(Data items)
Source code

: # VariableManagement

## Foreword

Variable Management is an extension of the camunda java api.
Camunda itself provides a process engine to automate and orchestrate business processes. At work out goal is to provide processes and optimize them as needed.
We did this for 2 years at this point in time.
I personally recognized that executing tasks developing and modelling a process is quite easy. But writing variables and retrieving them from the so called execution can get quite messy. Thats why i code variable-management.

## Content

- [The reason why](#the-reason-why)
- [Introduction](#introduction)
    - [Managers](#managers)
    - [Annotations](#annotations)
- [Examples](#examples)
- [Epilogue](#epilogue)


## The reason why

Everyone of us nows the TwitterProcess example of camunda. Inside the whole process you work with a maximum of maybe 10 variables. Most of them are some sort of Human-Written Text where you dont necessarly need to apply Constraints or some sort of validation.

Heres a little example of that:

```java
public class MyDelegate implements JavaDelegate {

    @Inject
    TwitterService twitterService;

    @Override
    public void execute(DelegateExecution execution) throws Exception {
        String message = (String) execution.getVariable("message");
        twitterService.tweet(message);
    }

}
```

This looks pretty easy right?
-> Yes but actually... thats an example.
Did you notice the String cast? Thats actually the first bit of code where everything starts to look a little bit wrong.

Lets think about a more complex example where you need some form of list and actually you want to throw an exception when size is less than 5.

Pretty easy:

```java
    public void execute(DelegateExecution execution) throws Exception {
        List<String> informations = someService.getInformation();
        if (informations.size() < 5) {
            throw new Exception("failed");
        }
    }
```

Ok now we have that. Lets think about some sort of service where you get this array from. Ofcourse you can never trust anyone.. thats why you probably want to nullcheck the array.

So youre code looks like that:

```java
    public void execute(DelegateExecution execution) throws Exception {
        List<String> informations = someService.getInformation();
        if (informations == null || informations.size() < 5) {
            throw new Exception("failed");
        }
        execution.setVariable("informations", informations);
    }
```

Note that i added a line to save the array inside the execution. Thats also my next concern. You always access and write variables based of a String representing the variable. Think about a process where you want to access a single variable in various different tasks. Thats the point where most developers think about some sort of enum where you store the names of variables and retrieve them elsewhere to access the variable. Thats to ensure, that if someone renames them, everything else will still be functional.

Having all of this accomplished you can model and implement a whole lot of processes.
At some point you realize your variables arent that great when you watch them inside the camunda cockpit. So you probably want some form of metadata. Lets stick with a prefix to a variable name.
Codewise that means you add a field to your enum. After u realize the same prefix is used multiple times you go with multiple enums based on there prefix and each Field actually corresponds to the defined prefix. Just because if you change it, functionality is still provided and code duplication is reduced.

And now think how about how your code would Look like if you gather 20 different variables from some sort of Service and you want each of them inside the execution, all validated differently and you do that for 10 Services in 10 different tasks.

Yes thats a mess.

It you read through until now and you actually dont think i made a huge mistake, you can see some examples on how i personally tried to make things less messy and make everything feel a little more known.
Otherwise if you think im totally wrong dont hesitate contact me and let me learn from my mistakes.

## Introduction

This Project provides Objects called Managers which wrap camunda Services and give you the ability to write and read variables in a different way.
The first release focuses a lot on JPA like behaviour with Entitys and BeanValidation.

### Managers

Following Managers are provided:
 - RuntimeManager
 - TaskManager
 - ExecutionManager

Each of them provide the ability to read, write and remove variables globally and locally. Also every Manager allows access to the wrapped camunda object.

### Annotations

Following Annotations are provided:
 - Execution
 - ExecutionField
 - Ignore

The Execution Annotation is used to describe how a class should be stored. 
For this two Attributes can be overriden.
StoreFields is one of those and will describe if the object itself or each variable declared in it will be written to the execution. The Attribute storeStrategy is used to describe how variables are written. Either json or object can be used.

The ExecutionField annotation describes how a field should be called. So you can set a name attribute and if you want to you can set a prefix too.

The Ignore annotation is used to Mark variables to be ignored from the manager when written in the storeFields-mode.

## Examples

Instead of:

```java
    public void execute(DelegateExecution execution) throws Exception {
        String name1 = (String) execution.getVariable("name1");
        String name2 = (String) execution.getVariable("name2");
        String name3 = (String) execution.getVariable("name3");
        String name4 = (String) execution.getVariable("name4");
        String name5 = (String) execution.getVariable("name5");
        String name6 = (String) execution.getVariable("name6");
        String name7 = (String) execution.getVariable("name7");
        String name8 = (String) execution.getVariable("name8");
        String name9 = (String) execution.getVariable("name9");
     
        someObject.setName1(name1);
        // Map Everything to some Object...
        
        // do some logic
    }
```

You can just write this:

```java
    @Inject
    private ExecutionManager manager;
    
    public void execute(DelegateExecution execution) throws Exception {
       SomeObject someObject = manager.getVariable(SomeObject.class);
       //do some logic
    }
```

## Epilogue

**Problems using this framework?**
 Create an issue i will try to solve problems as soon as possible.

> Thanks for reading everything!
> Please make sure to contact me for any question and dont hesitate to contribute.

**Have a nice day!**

> **WORK TO COMPLETE**
Copy out only the lines above from the one with "Having all of" to the one with "- ExecutionManager", inclusive, exactly as they stand.

> **SOLUTION FOR THIS PROBLEM**
Having all of this accomplished you can model and implement a whole lot of processes.
At some point you realize your variables arent that great when you watch them inside the camunda cockpit. So you probably want some form of metadata. Lets stick with a prefix to a variable name.
Codewise that means you add a field to your enum. After u realize the same prefix is used multiple times you go with multiple enums based on there prefix and each Field actually corresponds to the defined prefix. Just because if you change it, functionality is still provided and code duplication is reduced.

And now think how about how your code would Look like if you gather 20 different variables from some sort of Service and you want each of them inside the execution, all validated differently and you do that for 10 Services in 10 different tasks.

Yes thats a mess.

It you read through until now and you actually dont think i made a huge mistake, you can see some examples on how i personally tried to make things less messy and make everything feel a little more known.
Otherwise if you think im totally wrong dont hesitate contact me and let me learn from my mistakes.

## Introduction

This Project provides Objects called Managers which wrap camunda Services and give you the ability to write and read variables in a different way.
The first release focuses a lot on JPA like behaviour with Entitys and BeanValidation.

### Managers

Following Managers are provided:
 - RuntimeManager
 - TaskManager
 - ExecutionManager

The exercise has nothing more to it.